So, I explained what I know and have been told about traditional grieving among the Cheyenne, once governed by extremely specific practices. Though much has changed, some vestiges of these traditional ways still linger in contemporary times.
Until not too long ago, when a Cheyenne person died, the immediate family such as the surviving spouse and children would go into grieving stage, literally impoverishing themselves by giving away personal possessions of the deceased and themselves (which was not often that much) at the time of internment. It was common for Cheyenne women to cut off part of a finger, gash their legs and to chop off their hair, ever a source of personal pride to both the old-time Cheyenne men and women. (The practice of cutting hair is still observed today, though thank goodness we are no longer expected to sacrifice fingers). In Plains sign language, the sign for Cheyenne for example is to make a sawing/slashing motion across the fingers, i.e. “Cut Fingers”. Sometimes it is also an indication of how the Cheyenne marked their arrows – with red slashes.

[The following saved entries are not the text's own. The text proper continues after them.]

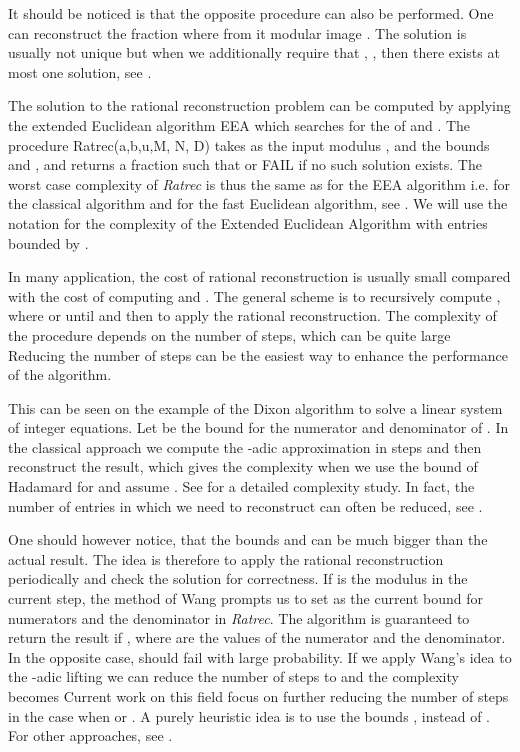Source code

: \documentclass{acm_proc_article-sp}   \usepackage{graphicx,url}
\begin{document}
It should be noticed is that the opposite procedure can also be
performed. One can reconstruct the fraction  where
 from it modular image . The solution is
usually not unique but when we additionally require that , , then there exists at most one
solution, see \cite[Ch.5]{gathen}.



The solution to the rational reconstruction problem can be computed by
applying the extended Euclidean algorithm EEA which searches for the
 of  and . The procedure Ratrec(a,b,u,M, N, D) takes as the input modulus ,  and the bounds  and , and returns a fraction  such that  or FAIL if no such solution exists.
The worst case complexity of {\em Ratrec} is thus the same as for the
EEA algorithm i.e.  for the classical
algorithm and  for the fast Euclidean
algorithm, see \cite[Ch.11]{gathen}. We will use the notation  for the complexity of the Extended Euclidean Algorithm with entries bounded by .


In many application, the cost of rational reconstruction is usually
small compared with the cost of computing  and . The general scheme is to recursively compute , where  or  until  and then to apply the rational reconstruction. The complexity of the procedure depends on the number  of steps, which can be quite large
Reducing the number of steps can be the easiest way to enhance the
performance of the algorithm.

This can be seen on the example of the Dixon algorithm
\cite{Dixon1982} to solve a linear system  of integer
equations. Let  be the bound for the numerator and denominator
of . In the classical approach we compute the -adic
approximation in  steps and then
reconstruct the result, which gives the complexity
 when we use the bound of
Hadamard for  and assume .
See \cite{Mulders1999} for a detailed complexity study. In fact, the number of entries in  which we need to reconstruct can often be reduced, see \cite{Dumas2002Linbox}.



One should however notice, that the bounds  and  can be much
bigger than the actual result.
The idea is therefore to apply the rational reconstruction
periodically and check the solution for correctness.
If  is the modulus in the current step, the method of Wang
\cite{Wang} prompts us to set  as the current
bound for numerators and the denominator in {\em Ratrec}. The
algorithm is guaranteed to return the result if , where  are the values of the numerator and the
denominator. In the opposite case,
 should
fail with large probability.
If we apply Wang's idea to the -adic lifting we can reduce the
number of steps to  and the complexity becomes 
Current work on this field focus on further reducing the number of steps in the case when  or . A purely heuristic idea is to use the bounds ,  instead of . For other approaches, see \cite{kho-mon:2006,ol-sto:2006}.
\end{document}
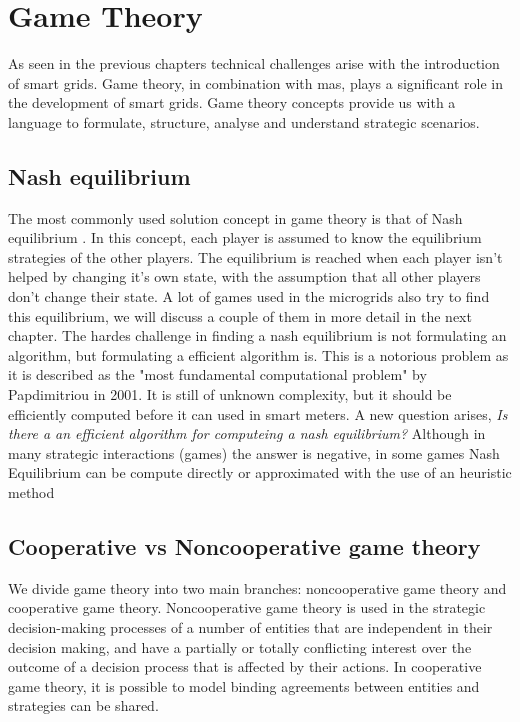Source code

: \section{Game Theory}
As seen in the previous chapters technical challenges arise with the introduction of smart grids. Game theory, in combination with \gls{mas}, plays a significant role in the development of smart grids. Game theory concepts provide us with a language to formulate, structure, analyse and understand strategic scenarios.

\subsection{Nash equilibrium}
The most commonly used solution concept in game theory is that of Nash equilibrium \cite{CourseInGameTheory}. In this concept, each player is assumed to know the equilibrium strategies of the other players. The equilibrium is reached when each player isn't helped by changing it's own state, with the assumption that all other players don't change their state. A lot of games used in the microgrids also try to find this equilibrium, we will discuss a couple of them in more detail in the next chapter.
 The hardes challenge in finding a nash equilibrium is not formulating an algorithm, but formulating a efficient algorithm is. This is a notorious problem as it is described as the "most fundamental computational problem" by Papdimitriou in 2001. It is still of unknown complexity, but it should be efficiently computed before it can used in smart meters. A new question arises, \emph{Is there a an efficient algorithm for computeing a nash equilibrium?} Although in many strategic interactions (games) the answer is negative, in some games Nash Equilibrium can be compute directly or approximated with the use of an heuristic method\cite{MicrogridModellingPetrosAristidou}\cite{AumannGameTheoryAccomplish}


\subsection{Cooperative vs Noncooperative game theory} 
We divide game theory into two main branches: noncooperative game theory and cooperative game theory. Noncooperative game theory is used in the strategic decision-making processes of a number of entities that are independent in their decision making, and have a partially or totally conflicting interest over the outcome of a decision process that is affected by their actions\cite{keypaper}. In cooperative game theory, it is possible to model binding agreements between entities and strategies can be shared. 

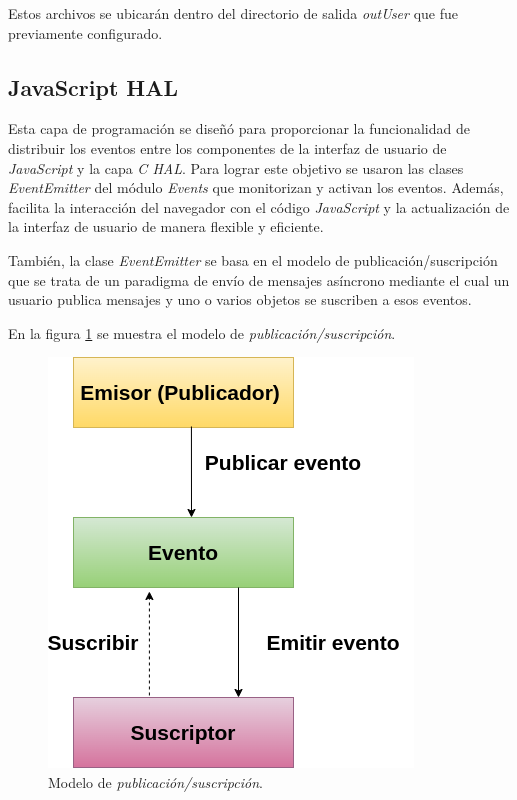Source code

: Estos archivos se ubicarán dentro del directorio de salida  \textit{outUser} que fue previamente configurado.


\subsection{JavaScript HAL}

Esta capa de programación se diseñó para proporcionar la funcionalidad de distribuir los eventos entre los componentes de la interfaz de usuario de \textit{JavaScript} y la capa \textit{C HAL}. Para lograr este objetivo se usaron las clases \textit{EventEmitter} del módulo \textit{Events} que monitorizan y activan los eventos. Además, facilita la interacción del navegador con el código \textit{JavaScript} y la actualización de la interfaz de usuario de manera flexible y eficiente.

También, la clase \textit{EventEmitter} se basa en el modelo de publicación/suscripción que se trata de un paradigma de envío de mensajes asíncrono mediante el cual un usuario publica mensajes y uno o varios objetos se suscriben a esos eventos.

En la figura \ref{fig:PublicarSuscribir} se muestra el modelo de \textit{publicación/suscripción}.

\begin{figure}[ht]
	\centering
	\includegraphics[scale=.49]{./Figures/PublicarSuscribir.png}
	\caption{Modelo de \textit{publicación/suscripción}.}
	\label{fig:PublicarSuscribir}
\end{figure}


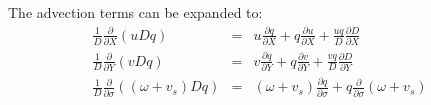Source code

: The advection terms can be expanded to:
\begin{eqnarray}
\frac{1}{D}\frac{\partial }{\partial X} \left(uDq\right) &=&
 u\frac{\partial q}{\partial X} + q\frac{\partial u}{\partial X} + \frac{uq}{D} \frac{\partial D}{\partial X} \\
\frac{1}{D}\frac{\partial }{\partial Y} \left(vDq\right) &=&
 v\frac{\partial q}{\partial Y} + q\frac{\partial v}{\partial Y} + \frac{vq}{D} \frac{\partial D}{\partial Y} \\
\frac{1}{D}\frac{\partial }{\partial \sigma} \left(\left( \omega + v_s \right)Dq\right) &=&
 \left( \omega + v_s \right)\frac{\partial q}{\partial \sigma} + q\frac{\partial }{\partial \sigma}\left( \omega + v_s \right)
\end{eqnarray}



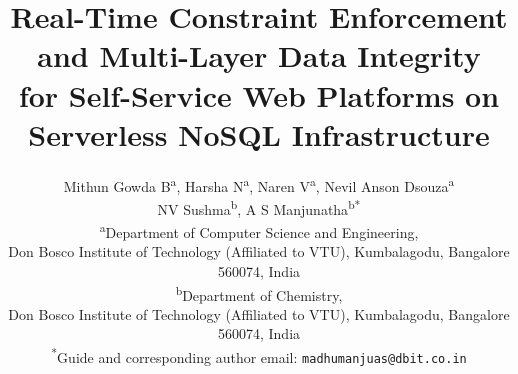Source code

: \documentclass[11pt,a4paper]{article}
\theoremstyle{plain}
\theoremstyle{definition}
\begin{document}

\title{Real-Time Constraint Enforcement and Multi-Layer Data Integrity\\ for Self-Service Web Platforms on Serverless NoSQL Infrastructure}

\author{
Mithun Gowda B\textsuperscript{a}, Harsha N\textsuperscript{a}, Naren V\textsuperscript{a}, Nevil Anson Dsouza\textsuperscript{a}\\
NV Sushma\textsuperscript{b}, A S Manjunatha\textsuperscript{b}\textsuperscript{*} \\[4pt]
\small \textsuperscript{a}Department of Computer Science and Engineering,\\
\small Don Bosco Institute of Technology (Affiliated to VTU), Kumbalagodu, Bangalore 560074, India\\
\small \textsuperscript{b}Department of Chemistry,\\
\small Don Bosco Institute of Technology (Affiliated to VTU), Kumbalagodu, Bangalore 560074, India\\[2pt]
\small \textsuperscript{*}Guide and corresponding author email: \texttt{madhumanjuas@dbit.co.in}
}
\date{}

\maketitle
\end{document}
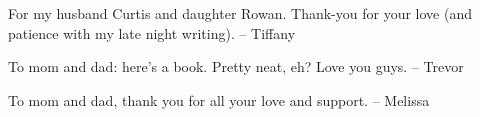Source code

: 
\thispagestyle{empty}

\begin{center}
For my husband Curtis and daughter Rowan. Thank-you for your love 
\linebreak(and patience with my late night writing).
\linebreak-- Tiffany

To mom and dad: here's a book. Pretty neat, eh? Love you guys.
\linebreak-- Trevor

To mom and dad, thank you for all your love and support.
\linebreak-- Melissa
\end{center}

\setlength{\abovedisplayskip}{-5pt}
\setlength{\abovedisplayshortskip}{-5pt}

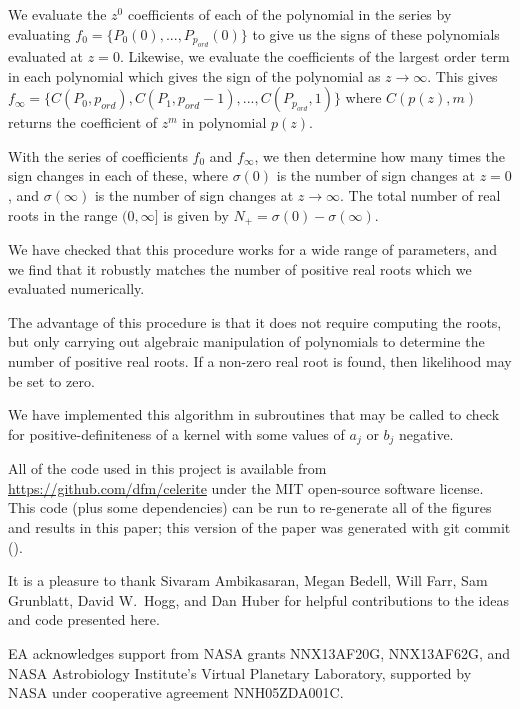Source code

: \documentclass[manuscript, letterpaper]{aastex6}
\begin{document}
We evaluate the $z^0$ coefficients of each of the polynomial in the series by evaluating $f_0 = \{P_0(0),...,P_{p_{ord}}(0)\}$ to
give us the signs of these polynomials evaluated at $z=0$.
Likewise, we evaluate the coefficients of the largest order term in each polynomial which gives the sign of the polynomial
as $z \rightarrow \infty$.  This gives $f_\infty = \{C(P_0,p_{ord}),C(P_1,p_{ord}-1),..., C(P_{p_{ord}},1)\}$ where
$C(p(z),m)$ returns the coefficient of $z^m$ in polynomial $p(z)$.

With the series of coefficients $f_0$ and $f_\infty$, we then determine how many times the sign changes in each
of these, where $\sigma(0)$ is the number of sign changes at $z=0$, and $\sigma(\infty)$ is the number of sign
changes at $z \rightarrow \infty$.  The total number of real roots in the range $(0,\infty]$ is given
by $N_{+}=\sigma(0)-\sigma(\infty)$.

We have checked that this procedure works for a wide range of parameters, and we find that it robustly
matches the number of positive real roots which we evaluated numerically.

The advantage of this procedure is that it does not require computing the roots, but only carrying out algebraic
manipulation of polynomials to determine the number of positive real roots.  If a non-zero real root is found, then
likelihood may be set to zero.

We have implemented this algorithm in subroutines that may be called to check for positive-definiteness
of a kernel with some values of $a_j$ or $b_j$ negative.


\vspace{1.5em}
All of the code used in this project is available from
\url{https://github.com/dfm/celerite} under the MIT open-source software
license.
This code (plus some dependencies) can be run to re-generate all of the
figures and results in this paper; this version of the paper was generated
with git commit \texttt{\githash} (\gitdate).

\acknowledgments
It is a pleasure to thank
Sivaram Ambikasaran,
Megan Bedell,
Will Farr,
Sam Grunblatt,
David W.\ Hogg, and
Dan Huber
for helpful contributions to the ideas and code presented here.

EA acknowledges support from NASA grants NNX13AF20G, NNX13AF62G, and
NASA Astrobiology Institute's Virtual Planetary Laboratory, supported
by NASA under cooperative agreement NNH05ZDA001C.
\end{document}

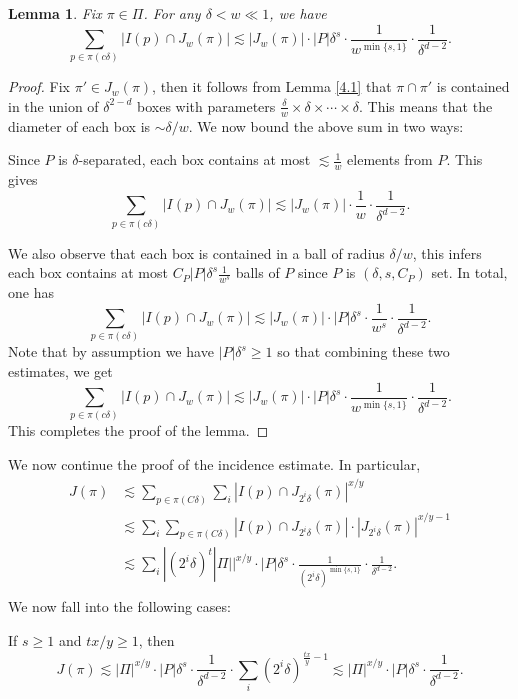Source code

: \documentclass[11pt]{article}
\newtheorem{lemma}[theorem]{Lemma}
\newcommand{\1}{\mathbf{1}}
\begin{document}
\begin{lemma}\label{4.2}
    Fix $\pi\in \Pi$. For any $\delta<w\ll 1$, we have
    \[\sum_{p\in \pi(c\delta)}|I(p)\cap J_{w}(\pi)|\lesssim |J_{w}(\pi)|\cdot |P|\delta^{s} \cdot \frac{1}{w^{\min\{s, 1\}}}\cdot \frac{1}{\delta^{d-2}}.\]
\end{lemma}
\begin{proof}
    Fix $\pi'\in J_{w}(\pi)$, then it follows from Lemma \ref{4.1} that $\pi\cap \pi'$ is contained in the union of $\delta^{2-d}$ boxes with parameters $\frac{\delta}{w}\times \delta\times \cdots\times \delta$. This means that the diameter of each box is $\sim \delta/w$. We now bound the above sum in two ways:


    Since $P$ is $\delta$-separated, each box contains at most $\lesssim \frac{1}{w}$ elements from $P$. This gives
    \[\sum_{p\in \pi(c\delta)}|I(p)\cap J_{w}(\pi)|\lesssim |J_{w}(\pi)|\cdot \frac{1}{w}\cdot \frac{1}{\delta^{d-2}}.\]

    We also observe that each box is contained in a ball of radius $\delta/w$, this infers each box contains at most $C_P |P|\delta^{s}\frac{1}{w^s}$ balls of $P$ since $P$ is $(\delta, s, C_P)$ set. In total, one has
    \[\sum_{p\in \pi(c\delta)}|I(p)\cap J_{w}(\pi)|\lesssim |J_{w}(\pi)|\cdot |P|\delta^{s} \cdot \frac{1}{w^s}\cdot \frac{1}{\delta^{d-2}}.\]
    Note that by assumption we have $|P|\delta^{s} \geq 1$ so that combining these two estimates, we get
    \[\sum_{p\in \pi(c\delta)}|I(p)\cap J_{w}(\pi)|\lesssim |J_{w}(\pi)|\cdot |P|\delta^{s}\cdot  \frac{1}{w^{\min\{s, 1\}}}\cdot \frac{1}{\delta^{d-2}}.\]
    This completes the proof of the lemma.
\end{proof}
We now continue the proof of the incidence estimate. In particular,
\begin{align*}
    J(\pi) & \lesssim \sum_{p\in \pi(C\delta)}\sum_{i}|I(p)\cap J_{2^i\delta}(\pi)|^{x/y}                                                             \\
           & \lesssim  \sum_{i}\sum_{p\in \pi(C\delta)}|I(p)\cap J_{2^i\delta}(\pi)|\cdot |J_{2^i\delta}(\pi)|^{x/y-1}                                \\
           & \lesssim \sum_{i}|(2^i \delta)^t|\Pi||^{x/y }\cdot |P|\delta^{s} \cdot \frac{1}{(2^i\delta)^{\min\{s, 1\}}}\cdot \frac{1}{\delta^{d-2}}. \\
\end{align*}
We now fall into the following cases:

If $s\ge 1$ and $tx/y\ge 1$, then
\[J(\pi)\lesssim |\Pi|^{x/y} \cdot |P|\delta^{s} \cdot \frac{1}{\delta^{d-2}}\cdot \sum_{i}(2^i\delta)^{\frac{tx}{y}-1}\lesssim |\Pi|^{x/y} \cdot |P|\delta^{s} \cdot \frac{1}{\delta^{d-2}}.\]
\end{document}
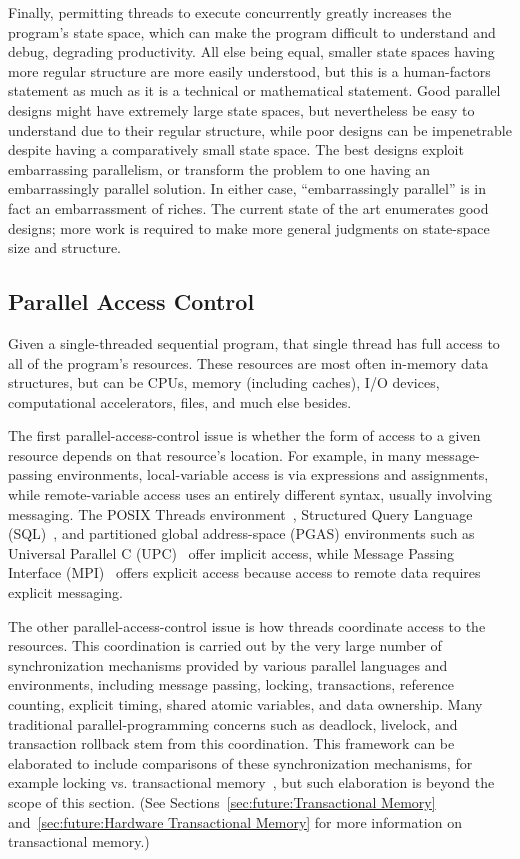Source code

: Finally, permitting threads to execute concurrently greatly increases
the program's state space, which can make the program difficult to
understand and debug, degrading productivity.
All else being equal, smaller state spaces having more regular structure
are more easily understood, but this is a human-factors statement as much
as it is a technical or mathematical statement.
Good parallel designs might have extremely large state spaces, but
nevertheless be easy to understand due to their regular structure,
while poor designs can be impenetrable despite having a comparatively
small state space.
The best designs exploit embarrassing parallelism, or transform the
problem to one having an embarrassingly parallel solution.
In either case, ``embarrassingly parallel'' is in fact
an embarrassment of riches.
The current state of the art enumerates good designs; more work is
required to make more general judgments on
state-space size and structure.

\subsection{Parallel Access Control}
\label{sec:Parallel Access Control}

Given a single-threaded sequential program, that single
thread has full access to all of the program's resources.
These resources are most often in-memory data structures, but can be CPUs,
memory (including caches), I/O devices, computational accelerators, files,
and much else besides.

The first parallel-access-control issue is whether the form of access to
a given resource depends on that resource's location.
For example, in many message-passing environments, local-variable
access is via expressions and assignments,
while remote-variable access uses an entirely different
syntax, usually involving messaging.
The POSIX Threads environment~\cite{OpenGroup1997pthreads},
Structured Query Language (SQL)~\cite{DIS9075SQL92}, and
partitioned global address-space (PGAS) environments
such as Universal Parallel C (UPC)~\cite{ElGhazawi2003UPC,UPCConsortium2013}
offer implicit access,
while Message Passing Interface (MPI)~\cite{MPIForum2008} offers
explicit access because access to remote data requires explicit
messaging.

The other parallel-access-control issue is how threads coordinate
access to the resources.
This coordination is carried out by
the very large number of synchronization mechanisms
provided by various parallel languages and environments,
including message passing, locking, transactions,
reference counting, explicit timing, shared atomic variables, and data
ownership.
Many traditional parallel-programming concerns such as deadlock,
livelock, and transaction rollback stem from this coordination.
This framework can be elaborated to include comparisons
of these synchronization mechanisms, for example locking vs. transactional
memory~\cite{McKenney2007PLOSTM}, but such elaboration is beyond the
scope of this section.
(See
Sections~\ref{sec:future:Transactional Memory}
and~\ref{sec:future:Hardware Transactional Memory}
for more information on transactional memory.)

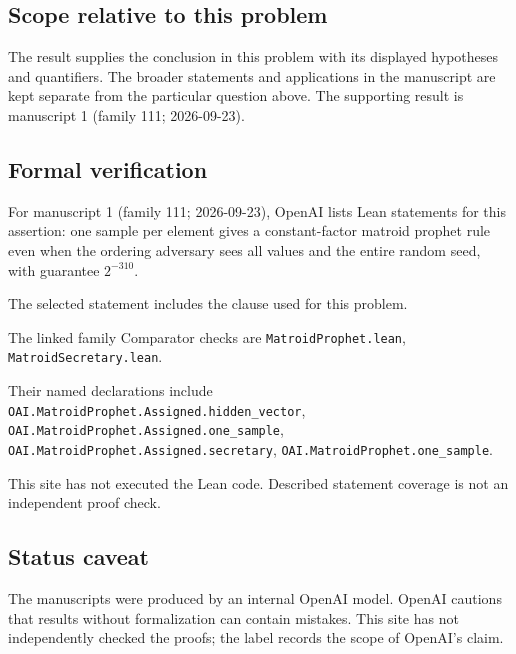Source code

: \documentclass[11pt]{article}
\begin{document}
\subsection{Scope relative to this problem}
The result supplies the conclusion in this problem with its displayed hypotheses and quantifiers. The broader statements and applications in the manuscript are kept separate from the particular question above. The supporting result is manuscript 1 (family 111; 2026-09-23).

\subsection{Formal verification}
For manuscript 1 (family 111; 2026-09-23), OpenAI lists Lean statements for this assertion: one sample per element gives a constant-factor matroid prophet rule even when the ordering adversary sees all values and the entire random seed, with guarantee $2^{-310}$.

The selected statement includes the clause used for this problem.

The linked family Comparator checks are \texttt{MatroidProphet.lean}, \texttt{MatroidSecretary.lean}.

Their named declarations include \texttt{OAI.MatroidProphet.Assigned.hidden\_vector}, \texttt{OAI.MatroidProphet.Assigned.one\_sample}, \texttt{OAI.MatroidProphet.Assigned.secretary}, \texttt{OAI.MatroidProphet.one\_sample}.

This site has not executed the Lean code. Described statement coverage is not an independent proof check.

\subsection{Status caveat}
The manuscripts were produced by an internal OpenAI model. OpenAI cautions that results without formalization can contain mistakes. This site has not independently checked the proofs; the label records the scope of OpenAI's claim.
\end{document}

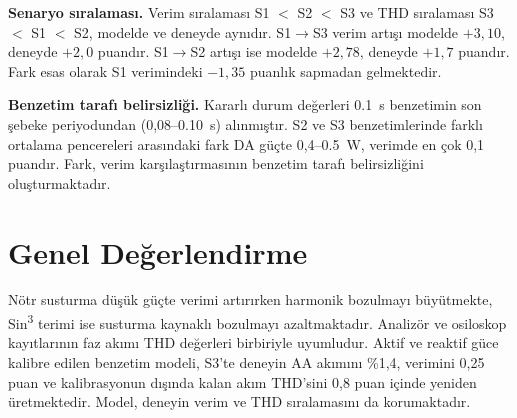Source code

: \textbf{Senaryo sıralaması.} Verim sıralaması S1 $<$ S2 $<$ S3 ve THD sıralaması S3 $<$ S1 $<$ S2, modelde ve deneyde aynıdır. S1$\rightarrow$S3 verim artışı modelde $+3{,}10$, deneyde $+2{,}0$ puandır. S1$\rightarrow$S2 artışı ise modelde $+2{,}78$, deneyde $+1{,}7$ puandır. Fark esas olarak S1 verimindeki $-1{,}35$ puanlık sapmadan gelmektedir.

\textbf{Benzetim tarafı belirsizliği.} Kararlı durum değerleri \SI{0.1}{\second} benzetimin son şebeke periyodundan (0,08--\SI{0.10}{\second}) alınmıştır. S2 ve S3 benzetimlerinde farklı ortalama pencereleri arasındaki fark DA güçte 0,4--\SI{0.5}{\watt}, verimde en çok 0,1 puandır. Fark, verim karşılaştırmasının benzetim tarafı belirsizliğini oluşturmaktadır.


\section{Genel Değerlendirme}

Nötr susturma düşük güçte verimi artırırken harmonik bozulmayı büyütmekte, Sin\textsuperscript{3} terimi ise susturma kaynaklı bozulmayı azaltmaktadır. Analizör ve osiloskop kayıtlarının faz akımı THD değerleri birbiriyle uyumludur. Aktif ve reaktif güce kalibre edilen benzetim modeli, S3'te deneyin AA akımını \%1,4, verimini 0,25 puan ve kalibrasyonun dışında kalan akım THD'sini 0,8 puan içinde yeniden üretmektedir. Model, deneyin verim ve THD sıralamasını da korumaktadır.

Traditional burials during those times and even up until the 1950’s and 60’s were, from what I’ve been told, very practical, sometimes in a cave, a site covered with rocks or shallow graves. Now, we have gone the way of mortuaries. Then, for about a year, the immediate family went into voluntary isolation, largely staying home and avoiding social contacts and gatherings, often surviving in extremely poor circumstances. During this time, they were modest in dress, an expression of grieving.
However, there is a remedy for that. Traditionally when a large social gathering among the Cheyenne (such as social dancing or pow wows) is planned, it is necessary to obtain the permission of those in the grieving stage. Thus, organizers call upon knowledgeable elders to conduct the “Call Back” ceremony to seek permission and to formally invite the grieving ones back into the community. This is still common practice and I have personally been involved in one as a grieving parent. The ceremony is a wonderful way to help families better deal with grief and allow the community to proceed with “doings” in a respectful manner. It also shows respect for those who have gone on before us.
At the “Call Back”, prayer offered by ceremonial people is central, as it is to most tribal ceremony. The grievers are seated, their faces symbolically washed, hair combed, and the center part daubed with red paint, just as the faces of the deceased are painted at burial. Sometimes, though is not obligatory, a special friend or relative will bring a blanket or quilt to “wrap” a griever. This is followed by a feast and gifts of food to the grievers. Sometimes, when grievers choose not to attend the ceremony, they send word that is ok to proceed with the doings. This is carefully announced to the tribal public.
During the year or so of self-imposed isolation, the family of the deceased one will amass many gifts (blankets, star quilts, horses, guns and table gifts the most common). Then the family, relatives and friends will host a large give-away at a public gathering, though there is no shame in having little to give -it is the gesture that counts. The Cheyenne have at least two extremely honorable “give-away” guidelines: giving to strangers, visitors and guests, where there is no hope of reciprocation and to the old, poor, widows, etc. The Cheyennes believe that the more they give the more it reflects their regard for the deceased. Lavish give aways still characterize Cheyenne culture.
Though much of this has changed, especially the time of self-isolation, due to demands of modern society, much more of these traditional ways still sustain us as a People. It is a good way.